WHAT TO WORK ON >> Show every line from the entries that follow which holds the word "curator".

GIVEN ENTRIES >>
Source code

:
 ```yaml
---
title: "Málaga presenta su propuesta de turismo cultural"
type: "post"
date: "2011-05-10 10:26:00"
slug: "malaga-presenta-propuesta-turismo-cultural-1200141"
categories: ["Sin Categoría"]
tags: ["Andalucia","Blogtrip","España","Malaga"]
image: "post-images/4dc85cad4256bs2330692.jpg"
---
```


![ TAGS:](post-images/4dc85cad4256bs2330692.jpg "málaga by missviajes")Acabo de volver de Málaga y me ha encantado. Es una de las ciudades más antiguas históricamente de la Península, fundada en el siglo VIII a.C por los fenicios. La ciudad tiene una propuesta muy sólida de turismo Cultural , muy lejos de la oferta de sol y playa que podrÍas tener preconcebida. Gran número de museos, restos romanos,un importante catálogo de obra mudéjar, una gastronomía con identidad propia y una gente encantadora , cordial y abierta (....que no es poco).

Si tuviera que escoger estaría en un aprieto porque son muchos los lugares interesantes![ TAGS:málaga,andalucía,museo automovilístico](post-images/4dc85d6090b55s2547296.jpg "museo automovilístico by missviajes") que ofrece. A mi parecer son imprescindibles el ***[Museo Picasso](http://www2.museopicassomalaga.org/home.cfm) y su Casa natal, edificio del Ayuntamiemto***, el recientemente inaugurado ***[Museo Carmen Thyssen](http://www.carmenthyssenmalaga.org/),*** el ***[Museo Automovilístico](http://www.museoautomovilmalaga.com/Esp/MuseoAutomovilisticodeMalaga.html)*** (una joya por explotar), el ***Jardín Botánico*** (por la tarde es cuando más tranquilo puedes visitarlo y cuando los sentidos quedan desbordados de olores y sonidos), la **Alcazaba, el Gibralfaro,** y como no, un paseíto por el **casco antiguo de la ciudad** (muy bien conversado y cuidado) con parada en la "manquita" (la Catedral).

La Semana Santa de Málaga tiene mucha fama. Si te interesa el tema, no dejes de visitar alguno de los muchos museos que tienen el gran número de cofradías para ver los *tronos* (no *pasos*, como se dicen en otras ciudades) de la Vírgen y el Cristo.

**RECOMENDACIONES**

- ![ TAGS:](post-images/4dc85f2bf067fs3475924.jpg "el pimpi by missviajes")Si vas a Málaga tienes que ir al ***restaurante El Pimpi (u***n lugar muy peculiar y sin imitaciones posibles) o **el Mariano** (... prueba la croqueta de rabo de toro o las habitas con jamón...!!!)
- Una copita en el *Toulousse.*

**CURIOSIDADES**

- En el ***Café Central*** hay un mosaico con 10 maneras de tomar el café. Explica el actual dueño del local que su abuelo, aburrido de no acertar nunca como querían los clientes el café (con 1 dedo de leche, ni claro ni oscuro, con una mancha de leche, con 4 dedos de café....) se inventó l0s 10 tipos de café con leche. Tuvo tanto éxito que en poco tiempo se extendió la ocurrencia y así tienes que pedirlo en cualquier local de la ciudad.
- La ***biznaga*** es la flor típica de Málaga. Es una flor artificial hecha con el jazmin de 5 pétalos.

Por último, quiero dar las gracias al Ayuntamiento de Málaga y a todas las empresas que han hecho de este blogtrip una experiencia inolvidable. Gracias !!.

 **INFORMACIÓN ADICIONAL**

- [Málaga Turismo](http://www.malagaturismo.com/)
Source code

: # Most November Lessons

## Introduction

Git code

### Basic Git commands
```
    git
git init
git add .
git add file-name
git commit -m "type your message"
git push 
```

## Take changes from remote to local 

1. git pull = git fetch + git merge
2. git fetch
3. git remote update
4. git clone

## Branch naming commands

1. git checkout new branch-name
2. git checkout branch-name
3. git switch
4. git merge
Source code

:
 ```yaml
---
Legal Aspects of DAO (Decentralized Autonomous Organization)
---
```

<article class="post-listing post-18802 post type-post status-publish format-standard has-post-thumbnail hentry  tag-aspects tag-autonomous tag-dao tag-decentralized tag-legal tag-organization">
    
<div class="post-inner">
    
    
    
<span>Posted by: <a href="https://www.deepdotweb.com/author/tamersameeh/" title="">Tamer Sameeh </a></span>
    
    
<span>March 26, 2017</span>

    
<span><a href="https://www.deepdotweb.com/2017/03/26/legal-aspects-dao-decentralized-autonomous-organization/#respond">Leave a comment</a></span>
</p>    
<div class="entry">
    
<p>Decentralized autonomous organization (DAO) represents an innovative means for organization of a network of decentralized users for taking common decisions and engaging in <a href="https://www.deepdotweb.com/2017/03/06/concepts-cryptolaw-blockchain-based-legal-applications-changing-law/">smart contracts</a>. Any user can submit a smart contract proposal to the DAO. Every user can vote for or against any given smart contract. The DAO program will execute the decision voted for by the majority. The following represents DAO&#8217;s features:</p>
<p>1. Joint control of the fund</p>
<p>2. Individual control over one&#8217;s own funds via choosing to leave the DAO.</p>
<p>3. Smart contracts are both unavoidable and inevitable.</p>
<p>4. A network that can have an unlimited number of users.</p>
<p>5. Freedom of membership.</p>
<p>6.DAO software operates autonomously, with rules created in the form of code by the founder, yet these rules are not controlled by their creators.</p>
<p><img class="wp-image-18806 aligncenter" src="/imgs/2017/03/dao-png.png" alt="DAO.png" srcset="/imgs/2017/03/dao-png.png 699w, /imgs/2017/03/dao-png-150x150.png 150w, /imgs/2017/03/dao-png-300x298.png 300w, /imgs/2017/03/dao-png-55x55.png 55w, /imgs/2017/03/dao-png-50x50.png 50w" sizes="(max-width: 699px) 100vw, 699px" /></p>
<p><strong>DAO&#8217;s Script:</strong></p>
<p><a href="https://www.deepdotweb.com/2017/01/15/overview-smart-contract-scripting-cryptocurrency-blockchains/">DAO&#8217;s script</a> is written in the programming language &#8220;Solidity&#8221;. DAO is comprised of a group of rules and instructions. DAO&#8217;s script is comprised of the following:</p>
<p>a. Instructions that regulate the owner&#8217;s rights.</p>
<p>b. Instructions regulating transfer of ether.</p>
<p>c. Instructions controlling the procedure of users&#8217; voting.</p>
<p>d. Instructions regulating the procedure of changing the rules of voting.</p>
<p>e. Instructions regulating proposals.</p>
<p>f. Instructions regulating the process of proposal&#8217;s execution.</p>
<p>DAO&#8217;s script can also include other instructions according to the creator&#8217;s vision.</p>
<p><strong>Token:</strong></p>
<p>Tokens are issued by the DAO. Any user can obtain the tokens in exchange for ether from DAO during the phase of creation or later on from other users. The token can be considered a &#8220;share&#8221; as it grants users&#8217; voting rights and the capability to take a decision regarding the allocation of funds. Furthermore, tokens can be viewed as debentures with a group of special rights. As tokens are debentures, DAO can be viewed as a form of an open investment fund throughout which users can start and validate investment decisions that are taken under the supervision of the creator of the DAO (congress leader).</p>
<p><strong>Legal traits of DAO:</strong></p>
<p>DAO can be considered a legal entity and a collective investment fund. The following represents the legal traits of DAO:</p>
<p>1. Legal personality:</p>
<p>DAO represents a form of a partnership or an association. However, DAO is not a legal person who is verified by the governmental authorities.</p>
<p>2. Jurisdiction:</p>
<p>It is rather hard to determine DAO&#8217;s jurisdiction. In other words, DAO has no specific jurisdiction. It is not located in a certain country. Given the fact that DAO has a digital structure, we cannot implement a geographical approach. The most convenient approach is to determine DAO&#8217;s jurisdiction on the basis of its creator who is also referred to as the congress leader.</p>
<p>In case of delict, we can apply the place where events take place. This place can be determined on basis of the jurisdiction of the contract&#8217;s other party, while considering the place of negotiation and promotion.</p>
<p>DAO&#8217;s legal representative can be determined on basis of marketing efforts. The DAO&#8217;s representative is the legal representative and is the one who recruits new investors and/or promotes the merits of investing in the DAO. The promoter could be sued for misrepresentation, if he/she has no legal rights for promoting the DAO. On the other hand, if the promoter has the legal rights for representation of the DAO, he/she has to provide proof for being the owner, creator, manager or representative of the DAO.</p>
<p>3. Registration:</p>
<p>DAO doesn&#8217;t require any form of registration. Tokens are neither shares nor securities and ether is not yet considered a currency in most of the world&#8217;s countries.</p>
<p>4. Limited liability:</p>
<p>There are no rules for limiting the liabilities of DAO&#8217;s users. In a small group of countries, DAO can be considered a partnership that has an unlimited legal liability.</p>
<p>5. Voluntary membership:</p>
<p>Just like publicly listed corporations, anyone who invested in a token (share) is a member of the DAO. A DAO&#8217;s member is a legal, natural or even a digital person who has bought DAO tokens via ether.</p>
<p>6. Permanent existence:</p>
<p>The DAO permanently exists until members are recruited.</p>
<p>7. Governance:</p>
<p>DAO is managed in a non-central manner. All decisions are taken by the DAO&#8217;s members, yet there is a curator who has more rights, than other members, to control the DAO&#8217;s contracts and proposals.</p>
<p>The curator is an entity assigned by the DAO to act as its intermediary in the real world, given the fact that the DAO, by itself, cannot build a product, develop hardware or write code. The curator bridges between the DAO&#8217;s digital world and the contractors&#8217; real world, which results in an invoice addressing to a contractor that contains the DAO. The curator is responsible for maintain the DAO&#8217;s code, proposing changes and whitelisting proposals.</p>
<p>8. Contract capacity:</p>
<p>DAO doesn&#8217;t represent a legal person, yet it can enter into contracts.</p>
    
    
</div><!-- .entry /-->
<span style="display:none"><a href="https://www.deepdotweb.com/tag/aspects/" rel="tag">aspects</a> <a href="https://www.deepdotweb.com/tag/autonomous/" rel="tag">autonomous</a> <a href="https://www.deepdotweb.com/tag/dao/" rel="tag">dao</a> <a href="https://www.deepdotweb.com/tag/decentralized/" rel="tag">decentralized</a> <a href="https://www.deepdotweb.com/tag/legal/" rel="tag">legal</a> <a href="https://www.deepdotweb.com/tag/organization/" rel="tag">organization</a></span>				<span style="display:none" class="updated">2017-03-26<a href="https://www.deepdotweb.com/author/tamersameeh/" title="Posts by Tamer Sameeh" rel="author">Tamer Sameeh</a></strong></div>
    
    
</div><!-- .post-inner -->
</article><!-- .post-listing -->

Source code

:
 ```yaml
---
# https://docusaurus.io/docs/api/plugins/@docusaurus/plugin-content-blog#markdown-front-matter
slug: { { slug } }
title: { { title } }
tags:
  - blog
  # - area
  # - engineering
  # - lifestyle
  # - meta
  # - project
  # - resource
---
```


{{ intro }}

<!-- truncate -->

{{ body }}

RESULT OF THE TASK >>
<p>DAO is managed in a non-central manner. All decisions are taken by the DAO&#8217;s members, yet there is a curator who has more rights, than other members, to control the DAO&#8217;s contracts and proposals.</p>
<p>The curator is an entity assigned by the DAO to act as its intermediary in the real world, given the fact that the DAO, by itself, cannot build a product, develop hardware or write code. The curator bridges between the DAO&#8217;s digital world and the contractors&#8217; real world, which results in an invoice addressing to a contractor that contains the DAO. The curator is responsible for maintain the DAO&#8217;s code, proposing changes and whitelisting proposals.</p>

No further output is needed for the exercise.